◆ **Assignment**:
From the entries below, return every line that includes the word "remote".

Stored items
□ □ □ □
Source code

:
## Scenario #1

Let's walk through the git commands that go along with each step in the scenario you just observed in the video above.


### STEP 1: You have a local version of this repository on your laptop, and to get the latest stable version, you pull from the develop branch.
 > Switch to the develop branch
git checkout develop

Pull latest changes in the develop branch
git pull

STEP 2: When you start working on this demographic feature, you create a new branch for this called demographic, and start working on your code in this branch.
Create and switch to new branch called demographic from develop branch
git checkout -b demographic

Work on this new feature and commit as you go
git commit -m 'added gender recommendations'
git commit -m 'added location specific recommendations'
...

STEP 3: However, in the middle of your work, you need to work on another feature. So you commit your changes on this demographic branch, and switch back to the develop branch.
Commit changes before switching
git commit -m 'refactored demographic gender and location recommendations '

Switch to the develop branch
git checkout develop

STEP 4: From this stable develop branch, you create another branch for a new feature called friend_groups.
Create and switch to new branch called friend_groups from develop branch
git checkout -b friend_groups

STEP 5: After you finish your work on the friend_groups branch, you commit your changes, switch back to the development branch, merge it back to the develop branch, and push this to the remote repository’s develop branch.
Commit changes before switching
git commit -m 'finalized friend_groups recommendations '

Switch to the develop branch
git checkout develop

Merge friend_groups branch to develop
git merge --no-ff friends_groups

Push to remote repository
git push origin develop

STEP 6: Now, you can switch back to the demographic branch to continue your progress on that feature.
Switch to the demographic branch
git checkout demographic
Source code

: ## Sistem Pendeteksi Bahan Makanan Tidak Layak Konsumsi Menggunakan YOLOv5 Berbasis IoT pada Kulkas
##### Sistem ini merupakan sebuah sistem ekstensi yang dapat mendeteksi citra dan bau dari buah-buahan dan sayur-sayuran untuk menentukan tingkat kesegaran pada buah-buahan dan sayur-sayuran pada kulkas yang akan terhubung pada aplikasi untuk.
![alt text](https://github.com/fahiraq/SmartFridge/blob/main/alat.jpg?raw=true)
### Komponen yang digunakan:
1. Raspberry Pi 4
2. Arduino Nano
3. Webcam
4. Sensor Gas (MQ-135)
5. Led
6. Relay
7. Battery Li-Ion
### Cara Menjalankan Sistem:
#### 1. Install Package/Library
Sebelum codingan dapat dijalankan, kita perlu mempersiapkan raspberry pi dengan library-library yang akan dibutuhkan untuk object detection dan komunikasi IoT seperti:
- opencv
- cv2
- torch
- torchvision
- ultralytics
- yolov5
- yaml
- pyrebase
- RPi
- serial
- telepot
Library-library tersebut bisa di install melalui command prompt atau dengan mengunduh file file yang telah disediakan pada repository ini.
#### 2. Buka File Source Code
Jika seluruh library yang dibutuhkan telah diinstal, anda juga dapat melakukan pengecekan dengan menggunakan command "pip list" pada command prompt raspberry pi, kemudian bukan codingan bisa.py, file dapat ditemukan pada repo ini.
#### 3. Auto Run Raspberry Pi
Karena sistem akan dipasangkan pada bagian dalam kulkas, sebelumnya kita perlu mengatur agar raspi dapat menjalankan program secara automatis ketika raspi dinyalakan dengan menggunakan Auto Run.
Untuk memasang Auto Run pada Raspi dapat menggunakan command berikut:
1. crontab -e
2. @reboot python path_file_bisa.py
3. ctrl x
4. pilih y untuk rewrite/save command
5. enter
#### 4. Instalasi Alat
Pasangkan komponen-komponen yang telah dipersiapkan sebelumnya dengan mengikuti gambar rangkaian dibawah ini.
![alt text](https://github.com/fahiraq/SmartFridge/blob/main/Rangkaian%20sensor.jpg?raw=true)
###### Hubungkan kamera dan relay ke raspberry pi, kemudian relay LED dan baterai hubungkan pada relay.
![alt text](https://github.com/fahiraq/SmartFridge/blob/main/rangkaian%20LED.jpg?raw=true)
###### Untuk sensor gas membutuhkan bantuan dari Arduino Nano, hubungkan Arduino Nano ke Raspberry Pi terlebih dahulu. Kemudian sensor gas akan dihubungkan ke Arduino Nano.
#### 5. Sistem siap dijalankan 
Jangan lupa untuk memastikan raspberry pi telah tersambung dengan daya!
□ □ □ □
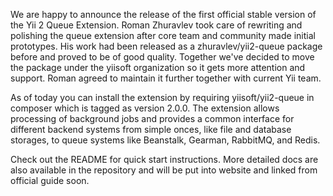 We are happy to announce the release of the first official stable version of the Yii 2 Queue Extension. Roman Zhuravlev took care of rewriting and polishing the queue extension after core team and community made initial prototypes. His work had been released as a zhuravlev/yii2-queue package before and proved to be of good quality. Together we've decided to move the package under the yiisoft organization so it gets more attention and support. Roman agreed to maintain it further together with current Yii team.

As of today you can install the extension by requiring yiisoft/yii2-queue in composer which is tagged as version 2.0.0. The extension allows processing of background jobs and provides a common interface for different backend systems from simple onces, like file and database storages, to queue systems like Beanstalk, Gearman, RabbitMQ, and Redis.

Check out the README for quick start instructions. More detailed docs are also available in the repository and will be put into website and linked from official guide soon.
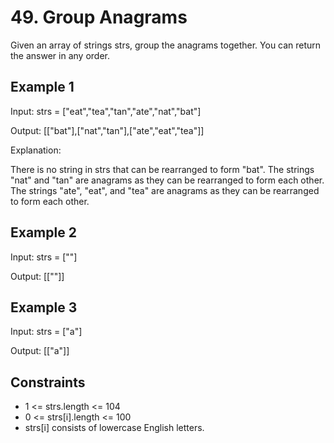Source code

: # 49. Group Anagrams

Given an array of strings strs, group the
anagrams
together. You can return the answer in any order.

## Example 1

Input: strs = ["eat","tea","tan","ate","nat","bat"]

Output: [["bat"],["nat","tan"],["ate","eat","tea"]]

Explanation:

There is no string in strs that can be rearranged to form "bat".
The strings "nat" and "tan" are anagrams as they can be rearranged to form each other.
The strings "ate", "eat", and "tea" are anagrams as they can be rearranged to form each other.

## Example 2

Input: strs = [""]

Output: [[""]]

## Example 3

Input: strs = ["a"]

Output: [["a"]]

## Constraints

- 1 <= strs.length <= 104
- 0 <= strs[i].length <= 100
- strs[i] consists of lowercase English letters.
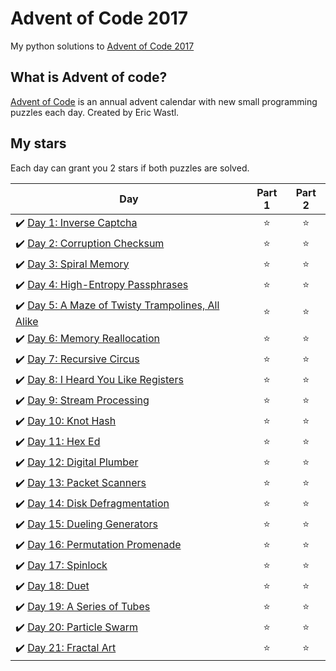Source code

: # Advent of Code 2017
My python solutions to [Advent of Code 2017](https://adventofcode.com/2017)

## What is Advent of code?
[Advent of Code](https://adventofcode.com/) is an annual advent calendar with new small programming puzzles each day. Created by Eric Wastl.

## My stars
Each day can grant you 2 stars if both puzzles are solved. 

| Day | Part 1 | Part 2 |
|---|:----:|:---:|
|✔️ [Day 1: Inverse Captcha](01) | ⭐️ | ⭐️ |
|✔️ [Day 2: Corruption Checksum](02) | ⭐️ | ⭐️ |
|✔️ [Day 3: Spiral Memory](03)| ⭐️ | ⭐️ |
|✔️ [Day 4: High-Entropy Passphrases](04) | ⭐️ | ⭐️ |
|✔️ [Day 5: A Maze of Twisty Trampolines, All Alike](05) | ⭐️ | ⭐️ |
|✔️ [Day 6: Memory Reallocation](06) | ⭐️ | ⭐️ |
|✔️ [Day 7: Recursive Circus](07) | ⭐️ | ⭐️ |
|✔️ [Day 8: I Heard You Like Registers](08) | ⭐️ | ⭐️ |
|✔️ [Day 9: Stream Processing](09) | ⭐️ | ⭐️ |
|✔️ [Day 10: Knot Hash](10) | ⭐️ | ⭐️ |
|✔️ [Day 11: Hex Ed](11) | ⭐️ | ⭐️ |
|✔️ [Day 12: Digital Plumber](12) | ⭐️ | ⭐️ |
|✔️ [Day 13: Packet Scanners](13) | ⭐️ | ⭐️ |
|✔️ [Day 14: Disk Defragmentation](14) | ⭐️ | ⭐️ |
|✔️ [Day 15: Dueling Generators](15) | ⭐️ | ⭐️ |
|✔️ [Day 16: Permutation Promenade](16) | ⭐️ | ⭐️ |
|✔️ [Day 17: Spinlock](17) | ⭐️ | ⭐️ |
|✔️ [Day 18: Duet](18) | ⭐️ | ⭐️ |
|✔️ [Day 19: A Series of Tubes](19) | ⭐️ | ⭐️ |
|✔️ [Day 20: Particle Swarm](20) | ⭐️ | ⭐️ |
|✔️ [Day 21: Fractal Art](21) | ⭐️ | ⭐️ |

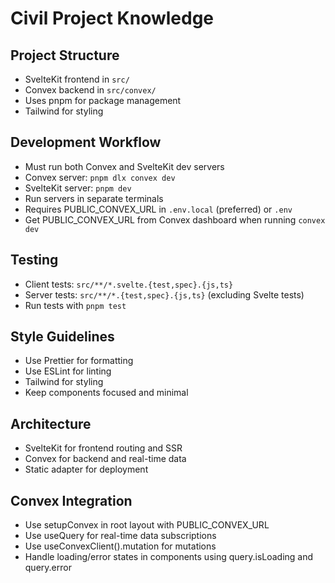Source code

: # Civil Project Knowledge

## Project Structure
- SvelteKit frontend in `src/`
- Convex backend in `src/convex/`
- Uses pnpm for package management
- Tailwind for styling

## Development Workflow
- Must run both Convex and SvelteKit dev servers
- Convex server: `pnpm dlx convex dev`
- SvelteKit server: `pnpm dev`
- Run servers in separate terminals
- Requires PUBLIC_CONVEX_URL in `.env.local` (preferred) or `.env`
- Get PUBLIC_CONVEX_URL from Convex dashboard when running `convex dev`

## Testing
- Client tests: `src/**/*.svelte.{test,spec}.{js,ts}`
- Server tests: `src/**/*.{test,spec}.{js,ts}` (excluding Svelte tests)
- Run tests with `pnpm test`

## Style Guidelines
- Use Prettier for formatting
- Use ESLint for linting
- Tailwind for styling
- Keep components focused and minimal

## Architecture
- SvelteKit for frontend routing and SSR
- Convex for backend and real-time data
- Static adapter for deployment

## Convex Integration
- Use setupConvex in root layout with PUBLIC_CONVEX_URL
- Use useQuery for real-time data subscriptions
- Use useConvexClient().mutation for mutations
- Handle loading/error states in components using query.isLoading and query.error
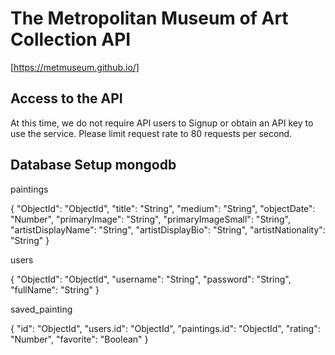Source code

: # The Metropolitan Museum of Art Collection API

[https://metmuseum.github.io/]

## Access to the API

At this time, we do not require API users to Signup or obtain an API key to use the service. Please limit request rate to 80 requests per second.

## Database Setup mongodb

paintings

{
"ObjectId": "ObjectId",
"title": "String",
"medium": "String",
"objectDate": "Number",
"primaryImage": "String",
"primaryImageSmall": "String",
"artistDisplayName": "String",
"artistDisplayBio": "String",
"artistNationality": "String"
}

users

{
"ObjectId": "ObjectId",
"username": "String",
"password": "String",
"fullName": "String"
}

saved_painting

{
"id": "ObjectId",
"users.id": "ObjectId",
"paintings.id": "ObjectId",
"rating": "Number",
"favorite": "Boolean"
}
□ □ □ □
◆ **The answer**:
STEP 5: After you finish your work on the friend_groups branch, you commit your changes, switch back to the development branch, merge it back to the develop branch, and push this to the remote repository’s develop branch.
Push to remote repository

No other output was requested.